While we take reasonable care to select recognized experts for our podcasts please note that each podcast presents the independent opinions of such experts only and not of Morgan & Westfield. We make no warranty, guarantee, or representation as to the accuracy or sufficiency of the information provided. Any reliance on the podcast information is at your own risk. The podcast is for general information only and cannot be considered professional advice.


Key Takeaways

  • The real estate broker and the attorney are really serving two different functions.
  • Unlike residential real estate, commercial contracts are very specifically drafted and negotiated, and there's a lot of upfront work with that.
  • There's other ways of evaluating what a commercial property is worth other than just the typical comparative market analysis.
  • When you're going to buy a piece of property for your business I strongly recommend that you purchase a property in an entity that's separate from the one that you operate your business out of.

Read Full Interview

Jeff: Welcome to Deal Talk brought to you by Morgan & Westfield, I'm Jeff Allen. If you're looking to sell your company now or at some point in the future it's our mission to provide information and advice from our growing list of trusted experts that you and all small business owners can use to help you build your bottom line and improve your company's value. 

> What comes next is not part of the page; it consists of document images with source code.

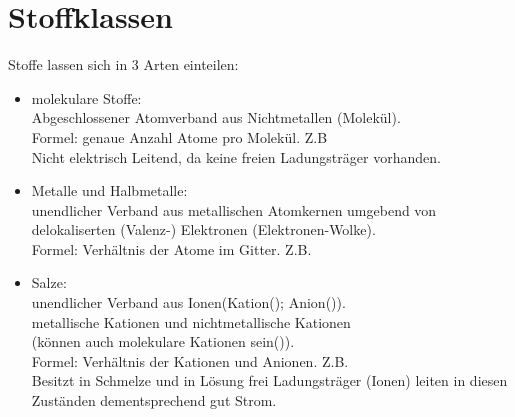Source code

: \section{Stoffklassen}
    Stoffe lassen sich in 3 Arten einteilen:
    \begin{itemize}
        \item molekulare Stoffe:\\
        Abgeschlossener Atomverband aus Nichtmetallen (Molekül).\\Formel: genaue Anzahl Atome pro Molekül. Z.B \ce\\Nicht elektrisch Leitend, da keine freien Ladungsträger vorhanden.
        \item Metalle und Halbmetalle:\\
        unendlicher Verband aus metallischen Atomkernen umgebend von delokaliserten (Valenz-) Elektronen (Elektronen-Wolke).\\Formel: Verhältnis der Atome im Gitter. Z.B. 
        \item Salze:\\
        unendlicher Verband aus Ionen(Kation(\ce{+}); Anion(\ce{-})).\\ metallische Kationen und nichtmetallische Kationen\\(können auch molekulare Kationen sein()).\\Formel: Verhältnis der Kationen und Anionen. Z.B. \\Besitzt in Schmelze und in Lösung frei Ladungsträger (Ionen) leiten in diesen Zuständen dementsprechend gut Strom.
    \end{itemize}
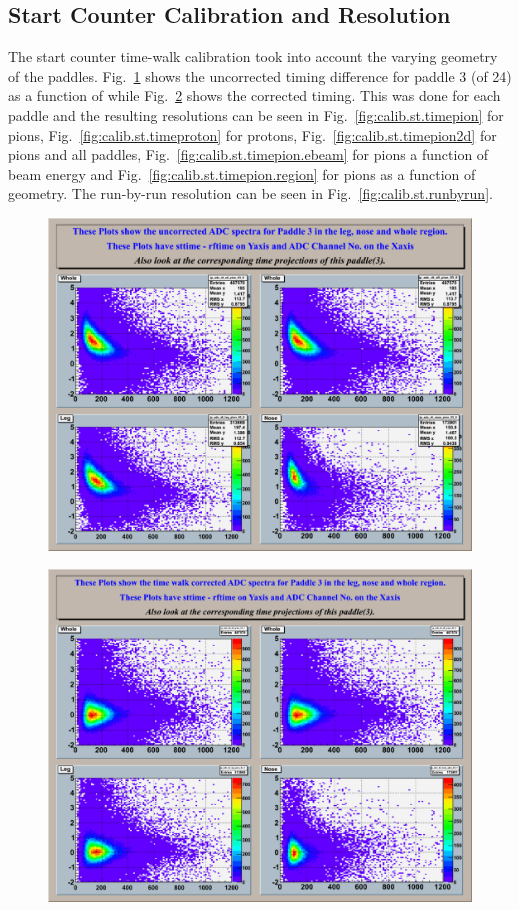 \subsection{\label{sec:calib.st}Start Counter Calibration and Resolution}

The start counter time-walk calibration took into account the varying geometry of the paddles. Fig.~\ref{fig:calib.st.adcuncor} shows the uncorrected timing difference for paddle 3 (of 24) as a function of  while Fig.~\ref{fig:calib.st.adccor} shows the corrected timing. This was done for each paddle and the resulting resolutions can be seen in Fig.~\ref{fig:calib.st.timepion} for pions, Fig.~\ref{fig:calib.st.timeproton} for protons, Fig.~\ref{fig:calib.st.timepion2d} for pions and all paddles, Fig.~\ref{fig:calib.st.timepion.ebeam} for pions a function of beam energy and Fig.~\ref{fig:calib.st.timepion.region} for pions as a function of geometry. The run-by-run resolution can be seen in Fig.~\ref{fig:calib.st.runbyrun}.

\begin{figure}[htbp]\begin{center}
\includegraphics[width=0.65\columnwidth]{figures/calib/st/Uncorrected_adc.eps}
\caption[]{\label{fig:calib.st.adcuncor}}
\end{center}\end{figure}

\begin{figure}[htbp]\begin{center}
\includegraphics[width=0.65\columnwidth]{figures/calib/st/Corrected_adc.eps}
\caption[]{\label{fig:calib.st.adccor}}
\end{center}\end{figure}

Maintaining or improving your company's value important across every stage, every step, and every decision that you make and that includes when it's time to grow, it's time to look for new markets and that might include perhaps purchasing commercial property. And when it comes to looking at commercial property it's important to consult the services of an attorney and really, particularly one who specializes in real estate interests for small business owners. We have one of those people on the line right now. His name is Chris Cali. He's an attorney specializing in real estate, business, and corporate planning and transactions with the firm Latimer, LeVay and Fyock in Chicago, Illinois. Chris Cali, it's a pleasure to have you on Deal Talk sir, welcome aboard.

Chris: Thank you, a pleasure.


Jeff: Chris, if I hire a real estate broker why do I need an attorney?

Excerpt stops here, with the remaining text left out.